__Your instructions__.
Work through the data line by line, gathering every line that has the word "ctan".

__Dataset content__.
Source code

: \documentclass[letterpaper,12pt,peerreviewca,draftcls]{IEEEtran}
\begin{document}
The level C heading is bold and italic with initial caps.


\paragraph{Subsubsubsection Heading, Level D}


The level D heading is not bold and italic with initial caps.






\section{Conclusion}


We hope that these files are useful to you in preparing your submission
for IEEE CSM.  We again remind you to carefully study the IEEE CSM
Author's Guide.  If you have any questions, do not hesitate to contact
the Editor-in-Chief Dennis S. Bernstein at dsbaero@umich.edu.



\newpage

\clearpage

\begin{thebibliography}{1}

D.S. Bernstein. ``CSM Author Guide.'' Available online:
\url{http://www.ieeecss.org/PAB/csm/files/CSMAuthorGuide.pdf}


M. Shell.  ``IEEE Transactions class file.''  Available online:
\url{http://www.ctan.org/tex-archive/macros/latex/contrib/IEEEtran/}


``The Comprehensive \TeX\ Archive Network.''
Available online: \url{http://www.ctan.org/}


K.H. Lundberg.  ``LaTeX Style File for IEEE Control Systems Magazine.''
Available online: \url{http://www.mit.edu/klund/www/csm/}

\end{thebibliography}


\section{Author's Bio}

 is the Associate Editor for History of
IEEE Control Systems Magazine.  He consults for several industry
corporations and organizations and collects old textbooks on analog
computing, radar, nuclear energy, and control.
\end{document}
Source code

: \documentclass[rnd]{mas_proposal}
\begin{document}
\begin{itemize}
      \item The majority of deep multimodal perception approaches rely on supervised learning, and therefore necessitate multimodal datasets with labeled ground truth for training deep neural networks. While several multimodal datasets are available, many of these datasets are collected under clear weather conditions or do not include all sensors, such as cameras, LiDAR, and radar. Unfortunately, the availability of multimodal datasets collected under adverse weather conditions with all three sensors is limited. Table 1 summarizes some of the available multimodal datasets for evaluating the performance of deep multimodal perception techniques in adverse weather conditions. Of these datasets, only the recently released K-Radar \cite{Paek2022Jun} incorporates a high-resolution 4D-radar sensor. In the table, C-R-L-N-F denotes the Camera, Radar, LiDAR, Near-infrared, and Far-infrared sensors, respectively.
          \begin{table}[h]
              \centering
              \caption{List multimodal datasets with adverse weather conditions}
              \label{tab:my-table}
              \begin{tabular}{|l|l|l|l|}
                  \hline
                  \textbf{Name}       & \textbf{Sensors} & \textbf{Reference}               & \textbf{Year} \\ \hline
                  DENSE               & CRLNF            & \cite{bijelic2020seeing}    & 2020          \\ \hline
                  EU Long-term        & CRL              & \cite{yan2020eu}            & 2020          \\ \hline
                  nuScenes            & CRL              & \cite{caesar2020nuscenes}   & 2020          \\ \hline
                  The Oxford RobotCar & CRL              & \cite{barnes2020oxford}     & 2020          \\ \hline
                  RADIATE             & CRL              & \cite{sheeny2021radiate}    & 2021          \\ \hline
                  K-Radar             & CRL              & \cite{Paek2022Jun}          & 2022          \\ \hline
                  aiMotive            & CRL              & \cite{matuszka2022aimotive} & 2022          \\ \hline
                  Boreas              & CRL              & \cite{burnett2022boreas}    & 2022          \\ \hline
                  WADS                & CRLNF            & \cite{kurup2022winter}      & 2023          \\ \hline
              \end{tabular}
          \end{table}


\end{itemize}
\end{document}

__Solution below__.
\url{http://www.ctan.org/tex-archive/macros/latex/contrib/IEEEtran/}
Available online: \url{http://www.ctan.org/}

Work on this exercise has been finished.